What elevates this genuinely harrowing, purportedly real-life, tale above the other tales of similarly grim realities, is a dark humour that looks the darkness square in the arterial veins and says, “wow, look at this ridiculous mess we got ourselves into.” Our narrator here doesn’t ask for sympathy or forgiveness. Our narrator frankly doesn’t want your sympathy or forgiveness. What our narrator wants is to tell a rollicking tale, and I fail to comprehend a better reason for writing a book than that.
As a self-published work, it is rough around the edges and lacking those kind buffing and tweaking shine-jobs that a publisher would hopefully lend to a book. In one sense though, that makes the tale feel ever more authentic, and in another – we’ve all read Dan Brown right? A big publisher is no guarantee of having a handle on correct grammar usage. The truth is Monroe writes very convincingly and his thoughtfully constructed, and bravely told, narrative deserves some attention.
‘Season Of The Needle’ bears more than a passing resemblance to Polly Trope’s recent work ‘Cured Meat’, showing a similarly seedy underbelly that lurks beneath the veneer of the city streets we walk on a daily basis. Though such thoughts can be frightening, and these tales represent that world with such lucidity, it is worth noting that in spite of such horrors and trials, there is a way out of that underworld for the characters presented here. There is solace in that.
Monroe presents us with a descent into an underworld with an Orphic myth that inverts the hero and heroine trope, and threads a surprisingly charming gallows humour throughout. This humour often comes at the expense of characters, which serves to endear them to us whilst making them more real with each barbed remark: “If someone could have been sent-down merely for being a pain in the arse, Mike would have been the ideal nominee.”

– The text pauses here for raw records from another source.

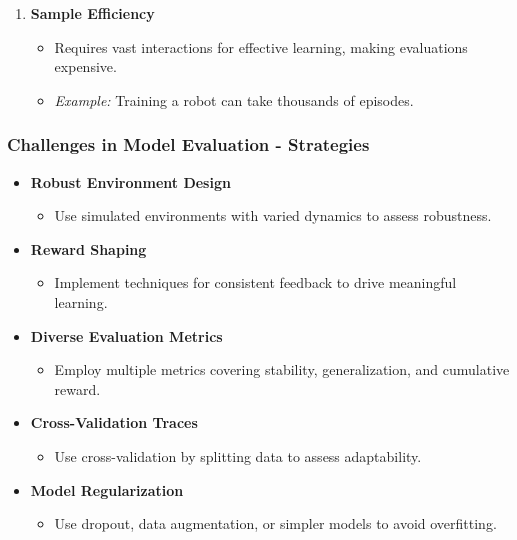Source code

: \documentclass{beamer}
\begin{document}
\begin{frame}[fragile]
\begin{enumerate}
        \item \textbf{Sample Efficiency}
        \begin{itemize}
            \item Requires vast interactions for effective learning, making evaluations expensive.
            \item \textit{Example:} Training a robot can take thousands of episodes.
        \end{itemize}
    \end{enumerate}
\end{frame}

\begin{frame}[fragile]
    \frametitle{Challenges in Model Evaluation - Strategies}
    \begin{itemize}
        \item \textbf{Robust Environment Design}
        \begin{itemize}
            \item Use simulated environments with varied dynamics to assess robustness.
        \end{itemize}

        \item \textbf{Reward Shaping}
        \begin{itemize}
            \item Implement techniques for consistent feedback to drive meaningful learning.
        \end{itemize}

        \item \textbf{Diverse Evaluation Metrics}
        \begin{itemize}
            \item Employ multiple metrics covering stability, generalization, and cumulative reward.
        \end{itemize}

        \item \textbf{Cross-Validation Traces}
        \begin{itemize}
            \item Use cross-validation by splitting data to assess adaptability.
        \end{itemize}

        \item \textbf{Model Regularization}
        \begin{itemize}
            \item Use dropout, data augmentation, or simpler models to avoid overfitting.
        \end{itemize}
    \end{itemize}
\end{frame}
\end{document}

The book itself is as labyrinthine as the netherworld it presents. It’s a meandering journey through an unquiet mind, with occasional leaps into the depths of gothic lyricism: “Marco hit Lucan Lane that night like an ebullient bolt of living, breathing lightning while the rest of us were like the walking dead, strolling around our ever-decreasing circular cemetery until it was our turn to claim a plot in the bone orchard.”
Everything here is presented with great sincerity, but without sentimentality, and this allows the humour to creep through. Not for the faint of heart, but if you prefer your seasons sharp and undiluted this could just be the needle for you.